Accessing HEASARC and LAMBDA data in the Cloud

Introduction

Beginning in 2023, the Year of Open Science, as part of NASA's Open Science Initiative, and in collaboration with the Amazon Web Services (AWS) Open Data project, HEASARC data are now available in the cloud. This effort is motivated by the need to increase the accessibility of this data in the broader community and to enable the kind of science that requires the significant resources of cloud computing.

HEASARC data are now on AWS and registered in their Open Data Registry in two buckets called "nasa-heasarc" and "nasa-lambda". Below we show in a tutorial notebook how to do this several ways:

  • in Python, using tools like Astropy,
  • using our new lightweight Hark search and download tool,
  • direct access using HTTPS or the AWS command line interface (CLI).
The file locations on S3 could then be used with cloud-compatible client software such as Astropy-affiliated packages Astroquery and PyVO to provide seamless access to data access in the cloud. Our Xamin data portal offers results in various formats including a list of cloud URIs.

NASA Astrophysics including HEASARC are building cloud analysis capabilities with the Fornax Initiative. See details ....
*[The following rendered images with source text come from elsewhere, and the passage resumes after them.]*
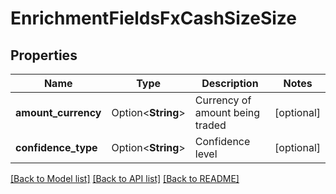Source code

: # EnrichmentFieldsFxCashSizeSize

## Properties

Name | Type | Description | Notes
------------ | ------------- | ------------- | -------------
**amount_currency** | Option<**String**> | Currency of amount being traded | [optional]
**confidence_type** | Option<**String**> | Confidence level | [optional]

[[Back to Model list]](../README.md#documentation-for-models) [[Back to API list]](../README.md#documentation-for-api-endpoints) [[Back to README]](../README.md)


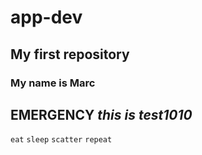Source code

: # app-dev
## My first repository
### My name is Marc
**EMERGENCY**
*this is test1010*
---
`eat`
`sleep`
`scatter`
`repeat`
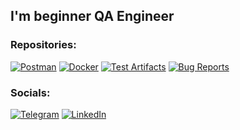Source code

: ## I'm beginner QA Engineer 

### Repositories:
[![Postman](https://img.shields.io/badge/Postman_Collection-FF6C37?style=for-the-badge&logo=Postman&logoColor=white)](https://www.postman.com/navigation-engineer-23958700/workspace/postman-collection)
[![Docker](https://img.shields.io/badge/Docker-2CA5E0?style=for-the-badge&logo=docker&logoColor=white)](https://github.com/aleksey890/Docker)
[![Test Artifacts](https://img.shields.io/badge/-Test_Artifacts-2CA5E0?style=for-the-badge&logo=googledocs&logoColor=white)](https://github.com/aleksey890/Test-Artifacts)
[![Bug Reports](https://img.shields.io/badge/-Bug_Reports-2CA5E0?style=for-the-badge&logo=googledocs&logoColor=white)](https://docs.google.com/document/d/1Kkwo3JvCNyvArq_guaiHInRDobg3FIKIuYSybpMFmgI/edit)


### Socials:
[![Telegram](https://img.shields.io/badge/Telegram-2CA5E0?style=for-the-badge&logo=telegram&logoColor=white)](https://t.me/alexey408)
[![LinkedIn](https://img.shields.io/badge/LinkedIn-0077B5?style=for-the-badge&logo=linkedin&logoColor=white)](https://www.linkedin.com/in/alexey408/)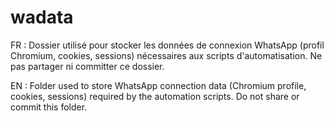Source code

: # wadata

FR : Dossier utilisé pour stocker les données de connexion WhatsApp (profil Chromium, cookies, sessions) nécessaires aux scripts d'automatisation. Ne pas partager ni committer ce dossier.

EN : Folder used to store WhatsApp connection data (Chromium profile, cookies, sessions) required by the automation scripts. Do not share or commit this folder.
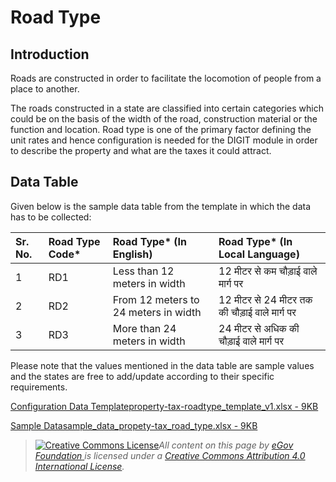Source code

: # Road Type

## Introduction <a id="introduction"></a>

Roads are constructed in order to facilitate the locomotion of people from a place to another.

The roads constructed in a state are classified into certain categories which could be on the basis of the width of the road, construction material or the function and location. Road type is one of the primary factor defining the unit rates and hence configuration is needed for the DIGIT module in order to describe the property and what are the taxes it could attract.

## Data Table <a id="data-table"></a>

Given below is the sample data table from the template in which the data has to be collected:

| Sr. No. | Road Type Code\* | Road Type\* \(In English\) | Road Type\* \(In Local Language\) |
| :--- | :--- | :--- | :--- |
| 1 | RD1 | Less than 12 meters in width | 12 मीटर से कम चौड़ाई वाले मार्ग पर |
| 2 | RD2 | From 12 meters to 24 meters in width | 12 मीटर से 24 मीटर तक की चौड़ाई वाले मार्ग पर |
| 3 | RD3 | More than 24 meters in width | 24 मीटर से अधिक की चौड़ाई वाले मार्ग पर |

Please note that the values mentioned in the data table are sample values and the states are free to add/update according to their specific requirements.

[Configuration Data Templateproperty-tax-roadtype\_template\_v1.xlsx - 9KB](https://firebasestorage.googleapis.com/v0/b/gitbook-28427.appspot.com/o/assets%2F-MERG_iQW5oN4ukgXP8K%2Fsync%2Fef792e2699fa36d6508fbe418e880d040621808f.xlsx?generation=1602050606784218&alt=media) 

[Sample Datasample\_data\_propety-tax\_road\_type.xlsx - 9KB](https://firebasestorage.googleapis.com/v0/b/gitbook-28427.appspot.com/o/assets%2F-MERG_iQW5oN4ukgXP8K%2Fsync%2F1ac1cd25b419603bcc481e2de186939016d1df08.xlsx?generation=1602050606660978&alt=media)





> [![Creative Commons License](https://i.creativecommons.org/l/by/4.0/80x15.png)](http://creativecommons.org/licenses/by/4.0/)_All content on this page by_ [_eGov Foundation_ ](https://egov.org.in/)_is licensed under a_ [_Creative Commons Attribution 4.0 International License_](http://creativecommons.org/licenses/by/4.0/)_._

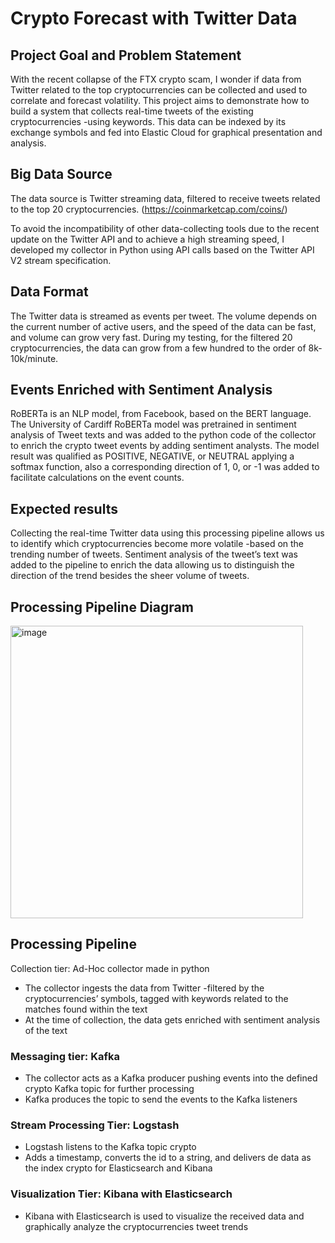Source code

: # Crypto Forecast with Twitter Data

## Project Goal and Problem Statement
With the recent collapse of the FTX crypto scam, I wonder if data from Twitter related to the top cryptocurrencies can be collected and used to correlate and forecast volatility.
This project aims to demonstrate how to build a system that collects real-time tweets of the existing cryptocurrencies -using keywords. This data can be indexed by its exchange symbols and fed into Elastic Cloud for graphical presentation and analysis.

## Big Data Source
The data source is Twitter streaming data, filtered to receive tweets related to the top 20 cryptocurrencies. (https://coinmarketcap.com/coins/)

To avoid the incompatibility of other data-collecting tools due to the recent update on the Twitter API and to achieve a high streaming speed, I developed my collector in Python using API calls based on the Twitter API V2 stream specification.

## Data Format
The Twitter data is streamed as events per tweet. The volume depends on the current number of active users, and the speed of the data can be fast, and volume can grow very fast. During my testing, for the filtered 20 cryptocurrencies, the data can grow from a few hundred to the order of 8k-10k/minute.

## Events Enriched with Sentiment Analysis
RoBERTa is an NLP model, from Facebook, based on the BERT language.
The University of Cardiff RoBERTa model was pretrained in sentiment analysis of Tweet texts and was added to the python code of the collector to enrich the crypto tweet events by adding sentiment analysts. The model result was qualified as POSITIVE, NEGATIVE, or NEUTRAL applying a softmax function, also a corresponding direction of 1, 0, or -1 was added to facilitate calculations on the event counts.

## Expected results
Collecting the real-time Twitter data using this processing pipeline allows us to identify which cryptocurrencies become more volatile -based on the trending number of tweets.
Sentiment analysis of the tweet’s text was added to the pipeline to enrich the data allowing us to distinguish the direction of the trend besides the sheer volume of tweets.

## Processing Pipeline Diagram
<img width="468" alt="image" src="https://user-images.githubusercontent.com/35944732/206832853-2cc2738d-97fe-41e4-8bfb-f9cc2714af02.png">


## Processing Pipeline
Collection tier: Ad-Hoc collector made in python

- The collector ingests the data from Twitter -filtered by the cryptocurrencies’ symbols, tagged with keywords related to the matches found within the text
- At the time of collection, the data gets enriched with sentiment analysis of the text

### Messaging tier: Kafka

- The collector acts as a Kafka producer pushing events into the defined crypto Kafka topic for further processing 
- Kafka produces the topic to send the events to the Kafka listeners

### Stream Processing Tier: Logstash 

- Logstash listens to the Kafka topic crypto
- Adds a timestamp, converts the id to a string, and delivers de data as the index crypto for Elasticsearch and Kibana

### Visualization Tier: Kibana with Elasticsearch

- Kibana with Elasticsearch is used to visualize the received data and graphically analyze the cryptocurrencies tweet trends
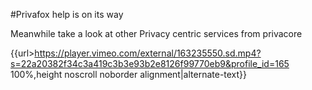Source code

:#Privafox help is on its way

Meanwhile take a look at other Privacy centric services from privacore  

{{url>https://player.vimeo.com/external/163235550.sd.mp4?s=22a20382f34c3a419c3b3e93b2e8126f99770eb9&profile_id=165 100%,height noscroll noborder alignment|alternate-text}}


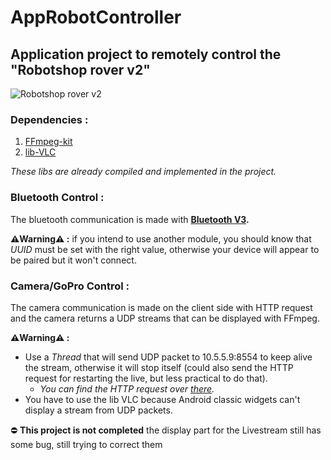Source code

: # AppRobotController

## Application project to remotely control the "Robotshop rover v2"

![Robotshop rover v2](https://www.robotshop.com/media/catalog/product/cache/image/1350x/9df78eab33525d08d6e5fb8d27136e95/d/f/dfrobotshop-rover-tracked-robot-basic-kit.jpg)

### Dependencies :
1. [FFmpeg-kit](https://github.com/tanersener/ffmpeg-kit)
2. [lib-VLC](https://code.videolan.org/videolan/vlc-android/-/tree/master/libvlc)

_These libs are already compiled and implemented in the project._

### Bluetooth Control :
The bluetooth communication is made with __[Bluetooth V3](https://www.gotronic.fr/art-module-bluetooth-v3-tel0026-19389.htm).__

__⚠️Warning⚠️ :__ if you intend to use another module, you should know that _UUID_ must be set with the right value, otherwise your device will appear to be paired but it won't connect.

### Camera/GoPro Control :
The camera communication is made on the client side with HTTP request and the camera returns a UDP streams that can be displayed with FFmpeg.

__⚠️Warning⚠️ :__ 
* Use a _Thread_ that will send UDP packet to 10.5.5.9:8554 to keep alive the stream, otherwise it will stop itself (could also send the HTTP request for restarting the live, but less practical to do that).
	*  _You can find the HTTP request over [there](https://github.com/KonradIT/goprowifihack/blob/master/HERO5/README.md)._ 
* You have to use the lib VLC because Android classic widgets can't display a stream from UDP packets.

:no_entry: __This project is not completed__
 the display part for the Livestream still has some bug, still trying to correct them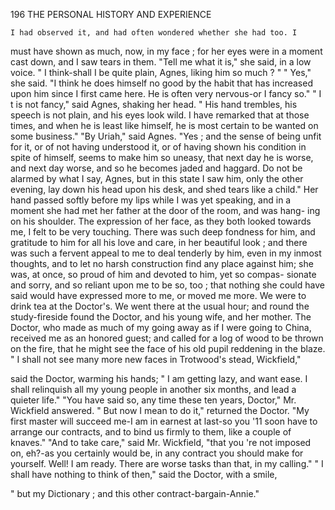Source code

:196           THE PERSONAL HISTORY AND EXPERIENCE

    I had observed it, and had often wondered whether she had too. I
must have shown as much, now, in my face ; for her eyes were in a moment
cast down, and I saw tears in them.
    "Tell me what it is," she said, in a low voice.
    " I think-shall I be quite plain, Agnes, liking him so much ? "
    " Yes," she said.
    "I think he does himself no good by the habit that has increased upon
him since I first came here. He is often very nervous-or I fancy so."
    " I t is not fancy," said Agnes, shaking her head.
    " His hand trembles, his speech is not plain, and his eyes look wild. I
have remarked that at those times, and when he is least like himself, he is
most certain to be wanted on some business."
    "By Uriah," said Agnes.
    "Yes ; and the sense of being unfit for it, or of not having understood
it, or of having shown his condition in spite of himself, seems to make
him so uneasy, that next day he is worse, and next day worse, and so he
becomes jaded and haggard. Do not be alarmed by what I say, Agnes,
but in this state I saw him, only the other evening, lay down his head
upon his desk, and shed tears like a child."
    Her hand passed softly before my lips while I was yet speaking, and in
a moment she had met her father at the door of the room, and was hang-
ing on his shoulder. The expression of her face, as they both looked
towards me, I felt to be very touching. There was such deep fondness for
him, and gratitude to him for all his love and care, in her beautiful look ;
and there was such a fervent appeal to me to deal tenderly by him, even in
my inmost thoughts, and to let no harsh construction find any place against
him; she was, at once, so proud of him and devoted to him, yet so compas-
sionate and sorry, and so reliant upon me to be so, too ; that nothing she
could have said would have expressed more to me, or moved me more.
    We were to drink tea at the Doctor's. We went there at the usual
hour; and round the study-fireside found the Doctor, and his young wife,
and her mother. The Doctor, who made as much of my going away as if
I were going to China, received me as an honored guest; and called for a
log of wood to be thrown on the fire, that he might see the face of his old
pupil reddening in the blaze.
    " I shall not see many more new faces in Trotwood's stead, Wickfield,"

said the Doctor, warming his hands; " I am getting lazy, and want
ease. I shall relinquish all my young people in another six months, and
lead a quieter life."
    "You have said so, any time these ten years, Doctor," Mr. Wickfield
answered.
    " But now I mean to do it," returned the Doctor.       "My first master
will succeed me-I am in earnest at last-so you '11 soon have to arrange
our contracts, and to bind us firmly to them, like a couple of knaves."
    "And to take care," said Mr. Wickfield, "that you 're not imposed
on, eh?-as you certainly would be, in any contract you should make for
yourself. Well! I am ready. There are worse tasks than that, in my
calling."
    " I shall have nothing to think of then," said the Doctor, with a smile,

 " but my Dictionary ; and this other contract-bargain-Annie."
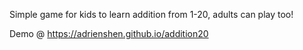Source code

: Simple game for kids to learn addition from 1-20, adults can play too!

Demo @ https://adrienshen.github.io/addition20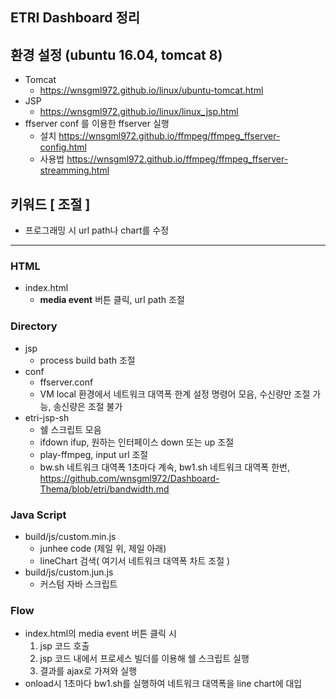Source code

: 
## ETRI Dashboard 정리

## 환경 설정 (ubuntu 16.04, tomcat 8)
* Tomcat
  * <https://wnsgml972.github.io/linux/ubuntu-tomcat.html>
* JSP 
  * <https://wnsgml972.github.io/linux/linux_jsp.html>
* ffserver conf 를 이용한 ffserver 실행 
  * 설치 <https://wnsgml972.github.io/ffmpeg/ffmpeg_ffserver-config.html>
  * 사용법 <https://wnsgml972.github.io/ffmpeg/ffmpeg_ffserver-streamming.html>

## 키워드 [ 조절 ]
* 프로그래밍 시 url path나 chart를 수정

<hr/>

### HTML
* index.html  
  * __media event__ 버튼 클릭, url path 조절

### Directory
* jsp 
  * process build bath 조절
* conf 
  * ffserver.conf  
  * VM local 환경에서 네트워크 대역폭 한계 설정 명령어 모음, 수신량만 조절 가능, 송신량은 조절 불가
* etri-jsp-sh 
  * 쉘 스크립트 모음
  * ifdown ifup, 원하는 인터페이스 down 또는 up 조절
  * play-ffmpeg, input url 조절
  * bw.sh 네트워크 대역폭 1초마다 계속,  bw1.sh 네트워크 대역폭 한번, <https://github.com/wnsgml972/Dashboard-Thema/blob/etri/bandwidth.md>

### Java Script
* build/js/custom.min.js 
  * junhee code (제일 위, 제일 아래)
  * lineChart 검색( 여기서 네트워크 대역폭 차트 조절 )
* build/js/custom.jun.js  
  * 커스텀 자바 스크립트

### Flow
* index.html의 media event 버튼 클릭 시 
  1. jsp 코드 호출 
  2. jsp 코드 내에서 프로세스 빌더를 이용해 쉘 스크립트 실행 
  3. 결과를 ajax로 가져와 실행 
* onload시 1초마다 bw1.sh를 실행하여 네트워크 대역폭을 line chart에 대입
Pythonic Data Access Tutorial

We have updated our Astroquery module in a number of ways including providing cloud access as described on it's documentation page. In addition, we have a quick tutorial on accessing HEASARC or LAMBDA data in the cloud using more direct tools such as PyVO and boto3. You can download the Python notebook or view it rendered as HTML.

Some software, such as Astropy's FITS IO routines can read data directly from the S3 bucket, including with options to read only a subset of a FITS file. Tools like HEASoft based on cfitsio can also read any file out of a URL. See below.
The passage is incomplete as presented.